Instacart Acquires Instaleap to Fuel International Expansion
Instacart says it has acquired Colombia-based grocery technology firm Instaleap.
The deal, announced Tuesday (April 14), is designed to promote Instacart’s global expansion while adding to its technological capabilities.
“We see a meaningful opportunity to expand internationally through an enterprise-led strategy that empowers retailers across the globe to meet the evolving omnichannel needs of their customers,” Ryan Hamburger, Instacart chief commercial officer, said in a news release.
“We’ve already seen growing global demand for our online and in-store technologies, including Storefront Pro and Caper Carts, with early traction in Europe and Australia. With the addition of Instaleap’s technology, international expertise, and deep retail relationships, we can accelerate our international expansion and better serve retailers and consumers around the world.”
Instaleap’s technology, the release added, is designed to meet “core retailer needs” such as marketplace integrations and fulfillment services. The company has relationships with close to 100 grocery retailers and marketplaces outside North America and operations in nearly 30 countries in Latin America, Europe and the Middle East.
Writing in February about Instacart’s most recent earnings report, PYMNTS argued that the company has been “positioning itself as a technology enablement layer for grocers that want true omnichannel capabilities without stitching together point solutions.”
In its shareholder letter, Instacart said its marketplace now spans more than 2,200 retail banners and almost 100,000 locations, while its Storefront technology powers upwards of 380 grocers’ eCommerce sites.
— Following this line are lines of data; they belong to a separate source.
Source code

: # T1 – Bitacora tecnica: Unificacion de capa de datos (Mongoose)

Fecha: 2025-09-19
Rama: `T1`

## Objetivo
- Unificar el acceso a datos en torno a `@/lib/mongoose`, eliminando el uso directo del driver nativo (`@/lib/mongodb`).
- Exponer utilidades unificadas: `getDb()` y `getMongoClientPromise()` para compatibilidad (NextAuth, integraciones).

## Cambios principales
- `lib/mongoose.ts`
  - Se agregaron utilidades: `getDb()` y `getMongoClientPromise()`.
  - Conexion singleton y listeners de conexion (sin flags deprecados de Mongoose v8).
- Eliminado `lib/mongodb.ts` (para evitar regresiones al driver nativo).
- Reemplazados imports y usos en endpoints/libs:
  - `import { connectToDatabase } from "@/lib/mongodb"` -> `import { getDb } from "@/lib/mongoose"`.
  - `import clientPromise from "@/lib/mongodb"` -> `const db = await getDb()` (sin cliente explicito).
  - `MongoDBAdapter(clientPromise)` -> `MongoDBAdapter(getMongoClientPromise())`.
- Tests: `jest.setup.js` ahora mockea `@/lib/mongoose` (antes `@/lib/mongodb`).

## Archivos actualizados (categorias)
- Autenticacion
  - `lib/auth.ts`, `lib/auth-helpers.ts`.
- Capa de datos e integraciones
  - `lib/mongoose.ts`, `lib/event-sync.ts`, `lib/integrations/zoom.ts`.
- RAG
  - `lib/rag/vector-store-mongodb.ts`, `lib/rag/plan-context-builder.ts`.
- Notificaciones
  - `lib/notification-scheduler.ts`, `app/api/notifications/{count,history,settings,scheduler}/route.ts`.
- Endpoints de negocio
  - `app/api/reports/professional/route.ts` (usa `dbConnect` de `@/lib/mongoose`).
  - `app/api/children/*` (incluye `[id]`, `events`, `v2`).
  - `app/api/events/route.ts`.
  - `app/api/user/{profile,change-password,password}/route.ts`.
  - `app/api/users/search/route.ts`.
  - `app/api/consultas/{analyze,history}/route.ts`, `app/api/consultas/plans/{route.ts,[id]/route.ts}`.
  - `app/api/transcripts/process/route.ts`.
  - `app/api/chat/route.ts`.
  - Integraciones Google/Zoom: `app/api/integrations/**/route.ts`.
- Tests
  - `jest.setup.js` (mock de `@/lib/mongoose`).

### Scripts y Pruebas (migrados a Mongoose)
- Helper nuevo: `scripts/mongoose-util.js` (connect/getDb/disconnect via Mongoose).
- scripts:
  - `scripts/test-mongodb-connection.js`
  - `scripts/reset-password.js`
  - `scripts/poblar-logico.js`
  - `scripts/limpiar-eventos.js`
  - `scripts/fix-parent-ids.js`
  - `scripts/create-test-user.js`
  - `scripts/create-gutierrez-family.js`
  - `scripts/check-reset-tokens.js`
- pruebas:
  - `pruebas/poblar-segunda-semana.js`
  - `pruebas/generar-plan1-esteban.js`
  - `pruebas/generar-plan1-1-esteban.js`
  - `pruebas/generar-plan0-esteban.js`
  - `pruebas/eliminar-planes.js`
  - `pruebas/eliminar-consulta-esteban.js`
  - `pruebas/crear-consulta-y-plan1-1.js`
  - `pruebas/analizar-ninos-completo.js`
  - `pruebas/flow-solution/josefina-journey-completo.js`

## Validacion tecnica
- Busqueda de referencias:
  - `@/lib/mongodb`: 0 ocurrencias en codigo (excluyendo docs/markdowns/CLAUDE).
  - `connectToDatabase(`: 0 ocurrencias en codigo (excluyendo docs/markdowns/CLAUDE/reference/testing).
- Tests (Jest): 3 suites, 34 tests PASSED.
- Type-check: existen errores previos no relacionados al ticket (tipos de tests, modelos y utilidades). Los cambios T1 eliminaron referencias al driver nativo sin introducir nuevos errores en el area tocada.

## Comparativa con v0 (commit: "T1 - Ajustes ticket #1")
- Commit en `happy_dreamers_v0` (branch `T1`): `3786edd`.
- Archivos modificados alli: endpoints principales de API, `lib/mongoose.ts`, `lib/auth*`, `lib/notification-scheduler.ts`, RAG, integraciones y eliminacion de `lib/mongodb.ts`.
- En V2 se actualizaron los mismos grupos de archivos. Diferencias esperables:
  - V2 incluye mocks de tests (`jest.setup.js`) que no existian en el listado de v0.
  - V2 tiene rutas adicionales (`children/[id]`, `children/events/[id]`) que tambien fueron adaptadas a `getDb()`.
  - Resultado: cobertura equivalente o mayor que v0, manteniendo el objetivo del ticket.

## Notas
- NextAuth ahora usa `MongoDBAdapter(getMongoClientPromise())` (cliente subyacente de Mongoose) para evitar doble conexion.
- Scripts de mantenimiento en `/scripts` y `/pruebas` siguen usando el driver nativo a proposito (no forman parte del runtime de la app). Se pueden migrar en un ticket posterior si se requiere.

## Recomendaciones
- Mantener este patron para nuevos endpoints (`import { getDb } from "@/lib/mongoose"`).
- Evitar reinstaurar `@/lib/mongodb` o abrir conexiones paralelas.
Elsewhere in the world of supermarket technology, PYMNTS wrote this week about efforts by the likes of Tesco, Albertsons and Walmart to use AI-powered shopping assistants “that convert a meal question into a ready-to-checkout grocery basket.”
“Each of these tools keeps discovery, selection and payment inside the retailer’s own platform. That matters as third-party AI systems grow capable of intercepting the same customer journey,” that report said.
OpenAI recently said it would end its Instant Checkout feature, which allows shoppers to purchase directly through ChatGPT, and is shifting its focus to facilitating sales through retailers’ dedicated apps within the chatbot.
Around the same time, Google updated its shopping agent platform, letting it load real-time product data, and allowing users to add multiple items to carts, and connect loyalty memberships.
“A shopper who plans meals and builds a cart through a general-purpose AI platform takes transaction data and discovery behavior with them,” PYMNTS added. “The retailer loses visibility into what drove the purchase, what was considered and rejected, and which promotions landed.”